In my own specialism (I haven’t a clue what happens in English or Modern Languages, let alone in Science), there are two basic types academic conference. The one squashes as many papers as it can into the time available: 15+ papers in a day, with as many participants speaking as many different languages as the organizers can muster, with hardly a moment for proper discussion – but if you’re lucky a good party, and generous quantities of alcohol at the beginning and end of proceedings.
The other is a more gentlemanly affair. A small group of experts round a table, just a handful of papers, and hours and hours of discussion, to which everyone is expected to contribute. As a rule of thumb, you consume less alcohol but learn a lot more, and have to work harder, at this sort of occasion.
The conference at Williamstown, hosted by the Research Institute attached to the Gallery, was emphatically of the second type. There were just ten of us and we had each submitted a written paper in advance. Some of these were weighty foot-noted affairs; mine, I must confess, was rather lighter. At the conference we were given just fifteen minutes to re-introduce what we had written; I was more obedient on this time-limit than some, I can boast. Then it was just discussion for two days -- fortified by copious amounts of healthy food, fruit-juice and mineral water.
The subject was the “Art of Spoliation”. It wasn’t actually quite as relevant to modern geo-politics as that title might imply.
Some of your emails have asked what this was all about. So here goes.
As art historians now use the term, “spoliation” is the re-use and re-incorporation of some earlier work of art in a later one. The idea goes back to the heart of the Roman world and the display of captured weapons and booty (spolia) in Rome. But the key monument that set the whole academic ball rolling is the triumphal Arch of the emperor Constantine, built in Rome in the early fourth century AD, just after Constantine had defeated in battle his rivals for the throne, with the help it was said of the new Christian god. (I've shown it at the top of this post.)
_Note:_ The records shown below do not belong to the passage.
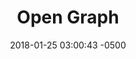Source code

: ---
layout: post
title:  "Open Graph"
date:   2018-01-25 03:00:43 -0500
categories: jekyll update
---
It’s the arch that stands next to the Colosseum. And what most visitors probably don’t notice is that many of the sculptures that decorate it were not carved in the early fourth century, but rifled from earlier Roman monuments, put up by earlier Roman emperors, Trajan, Hadrian and Marcus Aurelius. (In this picture taken from the arch the roundels are Hadrianic, the relief below Constantinian.)
The question is: why?
One view is that it was an admission of cultural defeat. The sculptors of the fourth century had the sense to realize that they simply weren’t as good as their predecessors (just look at the bits they did do on the arch!) and so resorted to outright borrowing – re-carving, in the process, the features of the earlier rulers to make them look like Constantine.
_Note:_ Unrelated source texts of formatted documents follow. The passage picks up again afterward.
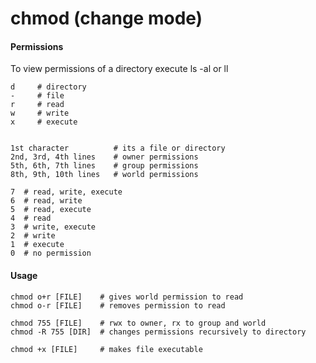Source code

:chmod (change mode)
===================

#### Permissions

To view permissions of a directory execute ls -al or ll

	d     # directory
	-     # file
	r     # read
	w     # write
	x     # execute

 
	1st character          # its a file or directory 	
	2nd, 3rd, 4th lines    # owner permissions
	5th, 6th, 7th lines    # group permissions
	8th, 9th, 10th lines   # world permissions

	7  # read, write, execute
	6  # read, write
	5  # read, execute
	4  # read
	3  # write, execute
	2  # write
	1  # execute
	0  # no permission

#### Usage

	chmod o+r [FILE]    # gives world permission to read
	chmod o-r [FILE]    # removes permission to read

	chmod 755 [FILE]    # rwx to owner, rx to group and world
	chmod -R 755 [DIR]  # changes permissions recursively to directory

	chmod +x [FILE]     # makes file executable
The other main view is that the whole thing was deeply ideological. Constantine – or his artists – didn’t just go randomly to whatever monuments could easily be despoiled. They specially chose sculptures from the great tradition of “good” Roman emperors, so as to underline the fact that Constantine was following in their footsteps. It wasn’t artistic deficiency, in other words, but clever PR.
There, in a nutshell, is what we talked about for two days. But we didn’t stop with the ancient world. The same issues came up with works of art of much later periods. I was particularly intrigued by a marvellous gold medieval crucifix, with the head of Christ made out of a blue lapis lazuli head of (probably) the empress Livia.
But what really got us academics talking was an advert for body lotion from the New York Times, which dispayed an elegant modern model in the same pose as Ingres’ Odalisque. Was this spoliation in a contemporary guise? Was it honouring Ingres’ original? Or neutralizing it? Were advertising images the site of the most ambitious modern artistic practices?
Constantine would have turned in his grave.